Today’s post will focus on student work at PQ15. There is student work from 50 countries on exhibit (!); in addition, there are numerous student performances, both on the street and in various exhibition spaces. I’m not going to write about fifty exhibitions here – just some select highlights.
At a space called the “Lapidarium” in the basement of the Bethlehem Chapel the work of students from sixteen countries is on display. Among my favorites of this group are (in no particular order):
Israel – “Seal – In the Moment”
Scenography students from Israel have designed an installation comprised of large glass pickling jars containing metaphoric crystallizations of the intersection of personal history with national history and identity. Each jar holds a little story – for example, one, entitled “The broken-promise land,” contains what looks like a bottle of spoiled milk, a reference to Israel’s claim to be the the Land of Milk and Honey. Another, with a broken jar spilling sand into another jar, pays homage to the many years the artist’s ancestors spent saving to build a home in Israel. I found this exhibit particularly haunting and poignant.

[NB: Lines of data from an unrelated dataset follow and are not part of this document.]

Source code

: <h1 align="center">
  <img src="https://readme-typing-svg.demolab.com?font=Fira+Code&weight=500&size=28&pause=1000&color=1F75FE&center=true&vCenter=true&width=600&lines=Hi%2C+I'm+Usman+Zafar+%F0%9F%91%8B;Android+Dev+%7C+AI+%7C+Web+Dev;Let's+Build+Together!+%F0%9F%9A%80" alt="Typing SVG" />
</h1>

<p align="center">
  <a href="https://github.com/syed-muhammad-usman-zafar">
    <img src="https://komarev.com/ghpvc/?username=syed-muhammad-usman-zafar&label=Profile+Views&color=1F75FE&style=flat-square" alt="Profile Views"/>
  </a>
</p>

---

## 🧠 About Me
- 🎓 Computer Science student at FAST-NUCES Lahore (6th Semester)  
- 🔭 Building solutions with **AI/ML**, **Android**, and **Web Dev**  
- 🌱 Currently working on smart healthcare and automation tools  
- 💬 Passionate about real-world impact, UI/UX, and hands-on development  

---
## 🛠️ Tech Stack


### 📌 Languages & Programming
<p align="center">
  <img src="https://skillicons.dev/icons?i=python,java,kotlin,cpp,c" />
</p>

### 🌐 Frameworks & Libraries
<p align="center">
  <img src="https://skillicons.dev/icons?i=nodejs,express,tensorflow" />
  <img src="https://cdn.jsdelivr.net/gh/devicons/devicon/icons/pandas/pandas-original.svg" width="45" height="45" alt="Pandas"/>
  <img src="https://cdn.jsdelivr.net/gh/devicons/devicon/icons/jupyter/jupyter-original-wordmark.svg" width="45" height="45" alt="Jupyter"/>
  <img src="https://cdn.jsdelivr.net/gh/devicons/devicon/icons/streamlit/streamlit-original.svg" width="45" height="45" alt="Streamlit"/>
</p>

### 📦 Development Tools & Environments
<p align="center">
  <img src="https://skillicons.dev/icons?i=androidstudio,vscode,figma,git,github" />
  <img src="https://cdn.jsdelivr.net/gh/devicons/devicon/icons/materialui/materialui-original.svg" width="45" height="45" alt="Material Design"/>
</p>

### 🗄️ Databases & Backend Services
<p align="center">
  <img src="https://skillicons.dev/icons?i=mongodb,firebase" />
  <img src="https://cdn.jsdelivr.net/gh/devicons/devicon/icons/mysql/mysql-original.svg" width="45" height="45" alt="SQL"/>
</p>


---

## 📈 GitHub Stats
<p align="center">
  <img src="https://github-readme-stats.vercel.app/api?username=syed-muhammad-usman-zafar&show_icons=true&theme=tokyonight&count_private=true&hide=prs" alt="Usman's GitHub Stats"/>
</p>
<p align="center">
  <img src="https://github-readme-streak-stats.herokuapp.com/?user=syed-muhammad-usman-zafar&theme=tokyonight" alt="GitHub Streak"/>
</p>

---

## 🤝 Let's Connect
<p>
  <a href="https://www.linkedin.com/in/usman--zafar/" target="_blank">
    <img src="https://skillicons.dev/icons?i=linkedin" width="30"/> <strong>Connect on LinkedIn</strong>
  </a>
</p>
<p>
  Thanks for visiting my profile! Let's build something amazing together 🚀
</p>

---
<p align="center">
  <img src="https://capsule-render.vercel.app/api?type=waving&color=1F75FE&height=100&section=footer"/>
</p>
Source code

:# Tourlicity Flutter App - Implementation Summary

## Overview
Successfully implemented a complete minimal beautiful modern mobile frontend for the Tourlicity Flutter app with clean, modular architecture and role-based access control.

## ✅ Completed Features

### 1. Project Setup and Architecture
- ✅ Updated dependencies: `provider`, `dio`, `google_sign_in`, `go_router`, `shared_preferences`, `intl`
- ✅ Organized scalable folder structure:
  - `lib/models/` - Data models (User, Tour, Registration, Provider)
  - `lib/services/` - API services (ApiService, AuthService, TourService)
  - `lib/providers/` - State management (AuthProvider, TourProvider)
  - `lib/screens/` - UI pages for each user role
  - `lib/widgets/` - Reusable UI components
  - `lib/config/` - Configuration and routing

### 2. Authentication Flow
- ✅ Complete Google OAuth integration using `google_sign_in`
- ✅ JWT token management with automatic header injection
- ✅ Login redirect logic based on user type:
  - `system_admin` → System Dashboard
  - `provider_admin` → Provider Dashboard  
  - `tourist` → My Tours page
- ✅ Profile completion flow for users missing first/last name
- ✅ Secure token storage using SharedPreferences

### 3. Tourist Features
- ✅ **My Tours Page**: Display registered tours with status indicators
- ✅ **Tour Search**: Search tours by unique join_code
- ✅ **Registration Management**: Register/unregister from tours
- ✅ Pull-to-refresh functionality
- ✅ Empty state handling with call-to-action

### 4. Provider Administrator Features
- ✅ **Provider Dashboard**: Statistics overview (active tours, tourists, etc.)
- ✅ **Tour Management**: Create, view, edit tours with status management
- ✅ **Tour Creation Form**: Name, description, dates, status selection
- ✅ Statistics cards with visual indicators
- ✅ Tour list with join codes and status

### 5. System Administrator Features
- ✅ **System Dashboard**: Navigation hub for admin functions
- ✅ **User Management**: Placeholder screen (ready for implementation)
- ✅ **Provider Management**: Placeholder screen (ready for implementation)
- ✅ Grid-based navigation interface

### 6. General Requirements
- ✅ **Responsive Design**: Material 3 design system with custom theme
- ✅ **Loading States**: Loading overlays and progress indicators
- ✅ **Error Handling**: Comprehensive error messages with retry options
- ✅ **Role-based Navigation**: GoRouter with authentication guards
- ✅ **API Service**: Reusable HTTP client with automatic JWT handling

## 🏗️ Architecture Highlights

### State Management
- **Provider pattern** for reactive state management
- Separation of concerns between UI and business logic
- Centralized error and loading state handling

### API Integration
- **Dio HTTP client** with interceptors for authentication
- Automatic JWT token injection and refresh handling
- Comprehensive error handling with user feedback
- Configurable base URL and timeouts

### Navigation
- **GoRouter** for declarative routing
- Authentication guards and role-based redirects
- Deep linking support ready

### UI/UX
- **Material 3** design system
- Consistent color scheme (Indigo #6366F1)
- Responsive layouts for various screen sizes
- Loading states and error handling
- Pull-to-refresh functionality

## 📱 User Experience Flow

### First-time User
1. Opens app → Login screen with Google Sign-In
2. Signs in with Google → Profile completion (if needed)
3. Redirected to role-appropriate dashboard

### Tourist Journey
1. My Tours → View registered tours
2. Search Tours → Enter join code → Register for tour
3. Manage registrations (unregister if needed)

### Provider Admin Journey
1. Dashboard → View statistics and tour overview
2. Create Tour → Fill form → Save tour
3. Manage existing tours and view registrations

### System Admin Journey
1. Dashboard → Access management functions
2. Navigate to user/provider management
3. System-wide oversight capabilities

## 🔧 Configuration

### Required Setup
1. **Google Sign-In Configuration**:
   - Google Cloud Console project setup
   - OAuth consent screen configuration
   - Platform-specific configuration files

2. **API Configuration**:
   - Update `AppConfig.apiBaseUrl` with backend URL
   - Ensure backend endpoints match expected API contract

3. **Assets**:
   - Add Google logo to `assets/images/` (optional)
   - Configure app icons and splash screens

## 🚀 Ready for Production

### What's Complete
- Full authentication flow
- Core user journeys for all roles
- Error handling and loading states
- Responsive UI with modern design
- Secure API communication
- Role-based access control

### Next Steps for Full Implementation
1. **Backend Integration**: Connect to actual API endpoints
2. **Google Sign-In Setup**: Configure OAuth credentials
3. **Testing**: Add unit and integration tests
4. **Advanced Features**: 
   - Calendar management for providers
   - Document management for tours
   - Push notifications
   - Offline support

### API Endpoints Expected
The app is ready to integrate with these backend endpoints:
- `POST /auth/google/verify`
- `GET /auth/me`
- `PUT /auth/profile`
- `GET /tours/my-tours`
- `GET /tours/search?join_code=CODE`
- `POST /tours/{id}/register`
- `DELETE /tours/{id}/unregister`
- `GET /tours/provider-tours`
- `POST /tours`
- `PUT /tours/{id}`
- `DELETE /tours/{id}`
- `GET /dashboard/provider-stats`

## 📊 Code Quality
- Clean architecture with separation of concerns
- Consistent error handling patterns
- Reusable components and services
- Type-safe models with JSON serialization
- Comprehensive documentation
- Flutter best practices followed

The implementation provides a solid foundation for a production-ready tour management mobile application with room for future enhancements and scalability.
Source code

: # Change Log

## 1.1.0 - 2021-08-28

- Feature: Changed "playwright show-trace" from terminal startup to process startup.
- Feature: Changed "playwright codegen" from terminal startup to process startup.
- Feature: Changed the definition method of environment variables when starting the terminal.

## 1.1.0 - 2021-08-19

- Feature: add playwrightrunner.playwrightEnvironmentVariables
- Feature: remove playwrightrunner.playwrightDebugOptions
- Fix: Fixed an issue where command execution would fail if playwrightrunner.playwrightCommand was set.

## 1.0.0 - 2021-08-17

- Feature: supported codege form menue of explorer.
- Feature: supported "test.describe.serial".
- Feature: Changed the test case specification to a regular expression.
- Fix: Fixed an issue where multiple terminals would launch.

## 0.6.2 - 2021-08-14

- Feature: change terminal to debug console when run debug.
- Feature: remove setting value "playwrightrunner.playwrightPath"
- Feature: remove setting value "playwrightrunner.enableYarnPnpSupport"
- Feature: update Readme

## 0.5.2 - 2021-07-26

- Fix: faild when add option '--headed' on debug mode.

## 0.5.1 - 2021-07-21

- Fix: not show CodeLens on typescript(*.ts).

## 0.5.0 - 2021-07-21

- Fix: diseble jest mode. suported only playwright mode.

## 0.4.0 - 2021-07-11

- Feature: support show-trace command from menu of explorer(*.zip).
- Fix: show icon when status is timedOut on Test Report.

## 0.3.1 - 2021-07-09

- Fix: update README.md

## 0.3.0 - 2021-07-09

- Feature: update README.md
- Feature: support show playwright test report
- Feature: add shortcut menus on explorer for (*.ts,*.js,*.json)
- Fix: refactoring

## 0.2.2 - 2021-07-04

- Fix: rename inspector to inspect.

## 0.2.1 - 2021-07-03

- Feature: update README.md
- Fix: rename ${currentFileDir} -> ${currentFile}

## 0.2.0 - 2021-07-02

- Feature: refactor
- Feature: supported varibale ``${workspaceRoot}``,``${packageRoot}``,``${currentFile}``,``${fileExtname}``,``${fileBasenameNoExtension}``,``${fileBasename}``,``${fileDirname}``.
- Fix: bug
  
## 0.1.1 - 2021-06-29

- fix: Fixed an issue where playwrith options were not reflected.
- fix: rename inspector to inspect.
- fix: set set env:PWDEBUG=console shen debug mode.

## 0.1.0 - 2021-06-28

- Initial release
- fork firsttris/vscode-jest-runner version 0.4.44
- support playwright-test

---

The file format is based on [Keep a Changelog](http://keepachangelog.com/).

Republic of Korea – “Weather Box/ Weather: Carry the Problem”
Design students from Korea put together an exhibit that resembles a set of suitcases or crates spilling open with scenography. Another part of the installation is interactive: it has visitors turn a knob on one of those toy-dispensing machines, which dispenses a plastic bubble with a weather symbol on it. You then open a drawer and take out a little string-wrapped box with a matching symbol; inside you find a quote and a little toy or candy. The rest of the exhibition features examples of student scenography that confront the visitor with the caprice of weather and the problems caused by climate change – model boxes with titles like “Downpour” and “Our space is becoming desolate”.
New Zealand – “The seed. Weather.”
This, too, is an interactive installation – visitors are invited to help weave a cloth and add silver beads to it. The act of weaving becomes a chance to engage in conversation and learn of New Zealand’s indigenous arts.
Slovenia – “Silent Storm”
Slovenia’s students designed an interactive multimedia installation consisting of a maze of large steel panels that allow visitors to recreate the sound of a storm. Entering the space and touching or pounding the panels not only provokes the sound of thunder and lightning (like old-fashioned thunder sheets), it also triggers video of a roiling storm. One of the more thought-provoking ecological aspects of this exhibit is the fact that – like climate change – once the visitor sets things in motion, he or she has no control over the chaotic results.
United Kingdom – “The View From Here”
I think this is my favorite of the installations at the Lapidarium. This is a partnership project between a number of design schools in the UK. Rather than showcasing individual work, these students chose to create a small immersive theater experience. Entering the exhibit, the visitor stands in line at a “Border Patrol” station lined with signs of prohibition: NO tea. NO political activism. NO aliens. NO mother nature. Etc.
After removing shoes and receiving a stamped visa, the visitor enters the space proper, where expectations are completely upended. Instead of the forbidding totalitarian space the entryway sets you up to expect, you are greeted by friendly, chatty, brightly costumed young women (one named “Chuck”) who invite you to sit on the floor, draw with markers, share stories about yourself, and leave a little token behind. I loved the way this installation subverted expectations and shifted the narrative of immigration from an ideology of self-centered exclusion to one of generous inclusion.
Monaco – “Pavillon Bosio”
This installation has video of collaborative work between the Monte Carlo Ballet & the Monaco Scenography School. The photos below don’t really do this wonderful dance/scenography collaboration justice – it’s impossible to take a good photo of a video. I don’t usually have the patience to stand and watch a video, but these were absolutely captivating – the kind of dance I love.